Another version of this chapter represents the indestructible, eternal, unborn and unchanging, through the body dweller (man). It is shown by stylized elements: ”Weapons cut It not, fire burns It not, water wets It not, wind dries It not. It is eternal, all-pervading, stable, ancient and immovable. This (Self) is said to be unmanifested, unthinkable and unchangeable. Therefore, knowing This to be such, thou shouldst not grieve“. The form of human body is accentuated by linear structure that can be hinted in the upper part to which it is connected (Universe). An orange tone is extended along the line of human body, which symbolizes wisdom.

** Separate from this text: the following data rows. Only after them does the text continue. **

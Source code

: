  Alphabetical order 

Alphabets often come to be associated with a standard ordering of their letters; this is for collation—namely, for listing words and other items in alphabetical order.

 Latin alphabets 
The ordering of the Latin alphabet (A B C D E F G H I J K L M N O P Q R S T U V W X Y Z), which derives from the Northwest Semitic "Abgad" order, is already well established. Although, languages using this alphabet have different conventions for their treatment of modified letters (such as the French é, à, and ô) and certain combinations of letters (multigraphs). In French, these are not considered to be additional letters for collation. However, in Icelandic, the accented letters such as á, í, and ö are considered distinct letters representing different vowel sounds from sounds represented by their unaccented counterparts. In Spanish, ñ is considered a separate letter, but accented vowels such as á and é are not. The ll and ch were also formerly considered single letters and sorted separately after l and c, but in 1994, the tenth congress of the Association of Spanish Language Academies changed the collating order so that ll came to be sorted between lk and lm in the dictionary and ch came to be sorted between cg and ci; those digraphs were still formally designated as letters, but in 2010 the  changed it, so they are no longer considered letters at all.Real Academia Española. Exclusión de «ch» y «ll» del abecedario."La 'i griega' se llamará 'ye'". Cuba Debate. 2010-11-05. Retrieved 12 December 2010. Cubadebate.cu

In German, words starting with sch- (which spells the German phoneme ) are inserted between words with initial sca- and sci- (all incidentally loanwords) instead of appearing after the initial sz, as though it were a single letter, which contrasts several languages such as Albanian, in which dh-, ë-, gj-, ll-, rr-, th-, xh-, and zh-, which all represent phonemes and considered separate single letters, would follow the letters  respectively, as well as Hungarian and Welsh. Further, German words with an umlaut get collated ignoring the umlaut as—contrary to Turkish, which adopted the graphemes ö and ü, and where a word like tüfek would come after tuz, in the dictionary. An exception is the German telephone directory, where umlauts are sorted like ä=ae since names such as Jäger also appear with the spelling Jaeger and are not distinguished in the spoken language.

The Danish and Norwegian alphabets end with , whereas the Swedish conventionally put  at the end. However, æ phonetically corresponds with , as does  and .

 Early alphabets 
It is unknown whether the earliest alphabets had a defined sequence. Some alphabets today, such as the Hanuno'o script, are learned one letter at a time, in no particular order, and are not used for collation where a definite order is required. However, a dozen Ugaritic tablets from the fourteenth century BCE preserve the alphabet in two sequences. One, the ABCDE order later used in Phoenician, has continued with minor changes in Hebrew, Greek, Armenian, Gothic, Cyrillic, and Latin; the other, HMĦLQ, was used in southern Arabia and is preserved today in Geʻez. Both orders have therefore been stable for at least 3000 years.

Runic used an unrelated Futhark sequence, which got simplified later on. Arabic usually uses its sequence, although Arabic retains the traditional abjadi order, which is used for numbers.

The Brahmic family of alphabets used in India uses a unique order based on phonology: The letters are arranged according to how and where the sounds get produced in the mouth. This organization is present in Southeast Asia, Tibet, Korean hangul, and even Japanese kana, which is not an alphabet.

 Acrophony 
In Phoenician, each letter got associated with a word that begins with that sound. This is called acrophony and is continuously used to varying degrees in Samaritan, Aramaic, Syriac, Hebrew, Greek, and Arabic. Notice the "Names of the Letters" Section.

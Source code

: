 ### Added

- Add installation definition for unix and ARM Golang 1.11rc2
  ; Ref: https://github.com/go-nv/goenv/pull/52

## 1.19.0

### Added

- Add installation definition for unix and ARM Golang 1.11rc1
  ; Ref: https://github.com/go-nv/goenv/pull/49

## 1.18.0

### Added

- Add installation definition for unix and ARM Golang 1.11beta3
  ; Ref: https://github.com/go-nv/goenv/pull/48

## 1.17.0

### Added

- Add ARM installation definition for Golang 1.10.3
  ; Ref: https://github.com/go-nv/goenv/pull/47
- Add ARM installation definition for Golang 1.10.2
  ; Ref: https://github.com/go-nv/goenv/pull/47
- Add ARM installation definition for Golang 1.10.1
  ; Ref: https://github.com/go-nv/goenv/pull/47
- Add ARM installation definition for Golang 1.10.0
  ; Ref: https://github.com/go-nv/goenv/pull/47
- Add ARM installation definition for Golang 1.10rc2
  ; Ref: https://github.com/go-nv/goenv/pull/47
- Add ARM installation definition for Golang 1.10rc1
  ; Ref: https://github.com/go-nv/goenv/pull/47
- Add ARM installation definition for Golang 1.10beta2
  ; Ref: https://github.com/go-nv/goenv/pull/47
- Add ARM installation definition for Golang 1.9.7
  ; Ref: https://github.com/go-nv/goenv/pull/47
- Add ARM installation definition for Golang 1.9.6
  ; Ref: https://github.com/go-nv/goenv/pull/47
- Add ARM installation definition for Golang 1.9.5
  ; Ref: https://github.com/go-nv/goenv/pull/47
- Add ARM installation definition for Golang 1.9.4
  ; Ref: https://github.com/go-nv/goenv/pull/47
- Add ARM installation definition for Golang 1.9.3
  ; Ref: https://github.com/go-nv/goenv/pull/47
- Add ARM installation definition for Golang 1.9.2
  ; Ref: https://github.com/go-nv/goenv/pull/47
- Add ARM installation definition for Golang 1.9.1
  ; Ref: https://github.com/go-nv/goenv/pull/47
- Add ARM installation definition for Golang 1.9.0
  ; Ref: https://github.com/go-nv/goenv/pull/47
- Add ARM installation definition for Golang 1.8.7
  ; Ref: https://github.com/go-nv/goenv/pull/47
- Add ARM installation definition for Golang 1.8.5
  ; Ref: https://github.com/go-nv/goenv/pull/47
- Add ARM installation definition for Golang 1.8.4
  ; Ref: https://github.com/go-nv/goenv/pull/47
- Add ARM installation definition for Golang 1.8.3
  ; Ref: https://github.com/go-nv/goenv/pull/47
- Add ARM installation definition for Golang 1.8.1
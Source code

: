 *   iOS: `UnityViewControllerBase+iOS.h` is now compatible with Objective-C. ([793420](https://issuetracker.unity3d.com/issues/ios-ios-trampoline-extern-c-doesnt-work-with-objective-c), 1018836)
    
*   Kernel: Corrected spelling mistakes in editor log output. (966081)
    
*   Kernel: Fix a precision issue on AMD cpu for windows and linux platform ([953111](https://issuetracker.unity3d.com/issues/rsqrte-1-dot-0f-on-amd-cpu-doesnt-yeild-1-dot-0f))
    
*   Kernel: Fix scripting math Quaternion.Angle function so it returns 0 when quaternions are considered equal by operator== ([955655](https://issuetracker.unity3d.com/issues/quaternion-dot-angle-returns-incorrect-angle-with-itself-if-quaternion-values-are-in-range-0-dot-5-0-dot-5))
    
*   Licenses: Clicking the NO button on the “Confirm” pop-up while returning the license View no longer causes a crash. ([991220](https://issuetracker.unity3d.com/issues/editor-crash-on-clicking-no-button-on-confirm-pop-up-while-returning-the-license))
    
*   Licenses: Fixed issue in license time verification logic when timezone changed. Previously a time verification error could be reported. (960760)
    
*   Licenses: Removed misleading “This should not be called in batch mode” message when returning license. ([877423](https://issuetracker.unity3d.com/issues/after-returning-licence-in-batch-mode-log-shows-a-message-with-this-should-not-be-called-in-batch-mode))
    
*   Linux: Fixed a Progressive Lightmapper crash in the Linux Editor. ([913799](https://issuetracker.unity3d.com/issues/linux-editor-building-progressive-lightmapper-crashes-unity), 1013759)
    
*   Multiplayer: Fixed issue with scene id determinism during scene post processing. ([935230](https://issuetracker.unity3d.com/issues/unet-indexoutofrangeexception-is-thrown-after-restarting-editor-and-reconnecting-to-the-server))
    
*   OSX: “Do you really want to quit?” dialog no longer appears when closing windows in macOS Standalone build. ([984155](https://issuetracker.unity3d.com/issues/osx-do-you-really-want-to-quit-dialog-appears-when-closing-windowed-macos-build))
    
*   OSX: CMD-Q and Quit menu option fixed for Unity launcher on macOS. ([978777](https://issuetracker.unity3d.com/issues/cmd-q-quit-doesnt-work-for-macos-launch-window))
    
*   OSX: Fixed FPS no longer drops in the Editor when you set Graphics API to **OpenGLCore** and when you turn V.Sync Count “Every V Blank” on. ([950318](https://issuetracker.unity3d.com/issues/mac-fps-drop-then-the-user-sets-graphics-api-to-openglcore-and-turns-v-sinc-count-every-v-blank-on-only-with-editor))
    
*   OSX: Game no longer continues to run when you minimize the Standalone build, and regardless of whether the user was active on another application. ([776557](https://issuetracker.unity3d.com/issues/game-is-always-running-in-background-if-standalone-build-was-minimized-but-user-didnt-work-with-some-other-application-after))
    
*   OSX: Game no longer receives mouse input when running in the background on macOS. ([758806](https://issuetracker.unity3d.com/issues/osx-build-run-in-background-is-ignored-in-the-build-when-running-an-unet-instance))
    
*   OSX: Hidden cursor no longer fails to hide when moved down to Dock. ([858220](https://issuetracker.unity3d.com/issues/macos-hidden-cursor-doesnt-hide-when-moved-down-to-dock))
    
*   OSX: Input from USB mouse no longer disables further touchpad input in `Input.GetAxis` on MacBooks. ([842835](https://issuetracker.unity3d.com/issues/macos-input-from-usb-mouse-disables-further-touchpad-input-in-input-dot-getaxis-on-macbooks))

The white color around the body dweller already has no precise anatomy, as the character in the central part, and it is necessary to emphasize the feasible, non-flammable, nonwettable, non-dryable, eternal, omnipresent, firm, immovable, and ancient. The tones of the background around the figure that contains the symbols of what is burning, wetting and drying are dark at the bottom of the format, slowly turning brighter towards the top, with the intention of emphasizing the Creator.

The Gunas, the fundamental ancient quality of the matter, having a threefold manifestation, are shown inside of the man’s figure. They are interconnected and shown as a spiral and line. Sattva (pure being) is presented in white and is found in the upper part of the figure due to the symbolism of good, Rajas (feeling) is marked in red, while Tamas (body) is black. The connection among all the elements in the composition is obvious, which can be seen at the point where the human figure, with lines interrupted in three places, merges with a triangular shape, which represents the sky, the universe, and the indestructible.